**** GIVEN ENTRIES ****

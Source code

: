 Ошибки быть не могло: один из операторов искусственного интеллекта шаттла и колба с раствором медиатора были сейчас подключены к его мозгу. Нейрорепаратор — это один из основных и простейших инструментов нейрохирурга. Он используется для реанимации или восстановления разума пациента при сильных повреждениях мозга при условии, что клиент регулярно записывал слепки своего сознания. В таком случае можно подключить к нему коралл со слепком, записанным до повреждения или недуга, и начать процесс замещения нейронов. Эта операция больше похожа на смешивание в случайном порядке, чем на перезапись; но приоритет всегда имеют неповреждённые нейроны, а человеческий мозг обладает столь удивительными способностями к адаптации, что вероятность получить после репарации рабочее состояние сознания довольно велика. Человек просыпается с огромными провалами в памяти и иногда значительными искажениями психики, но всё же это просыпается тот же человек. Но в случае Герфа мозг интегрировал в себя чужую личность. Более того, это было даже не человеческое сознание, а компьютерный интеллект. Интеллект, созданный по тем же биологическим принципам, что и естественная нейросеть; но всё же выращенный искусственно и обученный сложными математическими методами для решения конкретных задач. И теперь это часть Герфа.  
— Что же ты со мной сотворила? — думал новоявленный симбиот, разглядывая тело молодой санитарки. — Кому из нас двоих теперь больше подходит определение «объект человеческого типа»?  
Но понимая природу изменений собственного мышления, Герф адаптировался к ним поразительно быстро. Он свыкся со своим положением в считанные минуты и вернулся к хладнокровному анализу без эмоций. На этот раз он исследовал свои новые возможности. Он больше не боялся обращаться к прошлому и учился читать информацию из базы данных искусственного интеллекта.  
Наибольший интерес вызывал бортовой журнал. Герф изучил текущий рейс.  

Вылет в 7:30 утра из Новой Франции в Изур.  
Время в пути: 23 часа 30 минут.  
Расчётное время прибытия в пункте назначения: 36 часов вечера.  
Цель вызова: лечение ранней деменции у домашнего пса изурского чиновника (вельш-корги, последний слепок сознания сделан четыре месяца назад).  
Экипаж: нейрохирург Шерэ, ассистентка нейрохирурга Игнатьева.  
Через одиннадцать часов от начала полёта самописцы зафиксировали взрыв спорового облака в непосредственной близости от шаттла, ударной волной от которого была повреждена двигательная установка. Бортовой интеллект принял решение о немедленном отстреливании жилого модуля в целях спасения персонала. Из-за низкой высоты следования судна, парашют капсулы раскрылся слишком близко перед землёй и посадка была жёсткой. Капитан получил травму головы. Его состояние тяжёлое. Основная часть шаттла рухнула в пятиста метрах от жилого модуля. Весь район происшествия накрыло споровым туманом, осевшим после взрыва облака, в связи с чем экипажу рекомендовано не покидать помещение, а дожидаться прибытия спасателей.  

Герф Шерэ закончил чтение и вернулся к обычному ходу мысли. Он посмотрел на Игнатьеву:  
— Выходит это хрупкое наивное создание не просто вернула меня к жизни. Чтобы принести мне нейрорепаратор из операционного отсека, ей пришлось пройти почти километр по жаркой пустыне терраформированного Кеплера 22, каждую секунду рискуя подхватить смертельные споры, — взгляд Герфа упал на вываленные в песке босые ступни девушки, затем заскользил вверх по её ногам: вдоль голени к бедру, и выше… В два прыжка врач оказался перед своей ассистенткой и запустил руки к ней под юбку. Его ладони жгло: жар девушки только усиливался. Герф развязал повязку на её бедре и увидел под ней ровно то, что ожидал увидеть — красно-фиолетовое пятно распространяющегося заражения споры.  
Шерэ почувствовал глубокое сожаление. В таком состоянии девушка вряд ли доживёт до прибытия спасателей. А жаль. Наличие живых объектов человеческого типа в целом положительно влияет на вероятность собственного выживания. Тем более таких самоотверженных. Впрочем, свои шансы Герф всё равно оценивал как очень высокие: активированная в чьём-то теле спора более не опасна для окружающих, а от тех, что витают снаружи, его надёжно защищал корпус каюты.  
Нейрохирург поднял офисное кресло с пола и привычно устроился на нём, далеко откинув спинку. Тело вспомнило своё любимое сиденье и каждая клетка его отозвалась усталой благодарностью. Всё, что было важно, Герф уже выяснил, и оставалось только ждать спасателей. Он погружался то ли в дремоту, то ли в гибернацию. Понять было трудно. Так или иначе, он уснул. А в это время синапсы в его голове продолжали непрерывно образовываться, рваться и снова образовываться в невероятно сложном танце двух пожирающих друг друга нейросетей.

****
**** GIVEN ENTRIES ****

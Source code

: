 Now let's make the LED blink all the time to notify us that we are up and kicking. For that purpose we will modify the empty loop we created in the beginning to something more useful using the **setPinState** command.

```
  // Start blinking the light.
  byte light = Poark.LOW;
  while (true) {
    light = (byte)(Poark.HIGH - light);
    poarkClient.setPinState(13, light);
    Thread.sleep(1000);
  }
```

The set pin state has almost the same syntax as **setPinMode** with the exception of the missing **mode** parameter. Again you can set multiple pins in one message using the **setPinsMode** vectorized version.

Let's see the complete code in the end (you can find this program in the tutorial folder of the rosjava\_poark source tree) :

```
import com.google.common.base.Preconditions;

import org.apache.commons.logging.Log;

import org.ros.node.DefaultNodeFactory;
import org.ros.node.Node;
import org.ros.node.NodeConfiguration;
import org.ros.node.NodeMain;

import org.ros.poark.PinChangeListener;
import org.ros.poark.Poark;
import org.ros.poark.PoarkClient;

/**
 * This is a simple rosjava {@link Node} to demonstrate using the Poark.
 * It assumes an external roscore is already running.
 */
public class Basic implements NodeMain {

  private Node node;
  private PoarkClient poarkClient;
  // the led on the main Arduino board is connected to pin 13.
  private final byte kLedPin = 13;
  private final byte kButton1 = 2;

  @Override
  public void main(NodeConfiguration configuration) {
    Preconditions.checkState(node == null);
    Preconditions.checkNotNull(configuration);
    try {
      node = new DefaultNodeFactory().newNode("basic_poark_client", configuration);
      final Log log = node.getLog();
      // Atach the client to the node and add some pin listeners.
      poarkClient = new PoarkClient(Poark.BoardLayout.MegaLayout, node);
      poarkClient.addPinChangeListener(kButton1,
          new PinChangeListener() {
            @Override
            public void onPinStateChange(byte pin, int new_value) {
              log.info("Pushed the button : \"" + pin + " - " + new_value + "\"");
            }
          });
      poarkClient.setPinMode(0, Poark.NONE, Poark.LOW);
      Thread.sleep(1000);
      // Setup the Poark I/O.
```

****

◆ PROBLEM TO SOLVE ◆
Within the records above, each line containing "import" is to be returned.

◆ SOLVED EXERCISE ◆
import com.google.common.base.Preconditions;
import org.apache.commons.logging.Log;
import org.ros.node.DefaultNodeFactory;
import org.ros.node.Node;
import org.ros.node.NodeConfiguration;
import org.ros.node.NodeMain;
import org.ros.poark.PinChangeListener;
import org.ros.poark.Poark;
import org.ros.poark.PoarkClient;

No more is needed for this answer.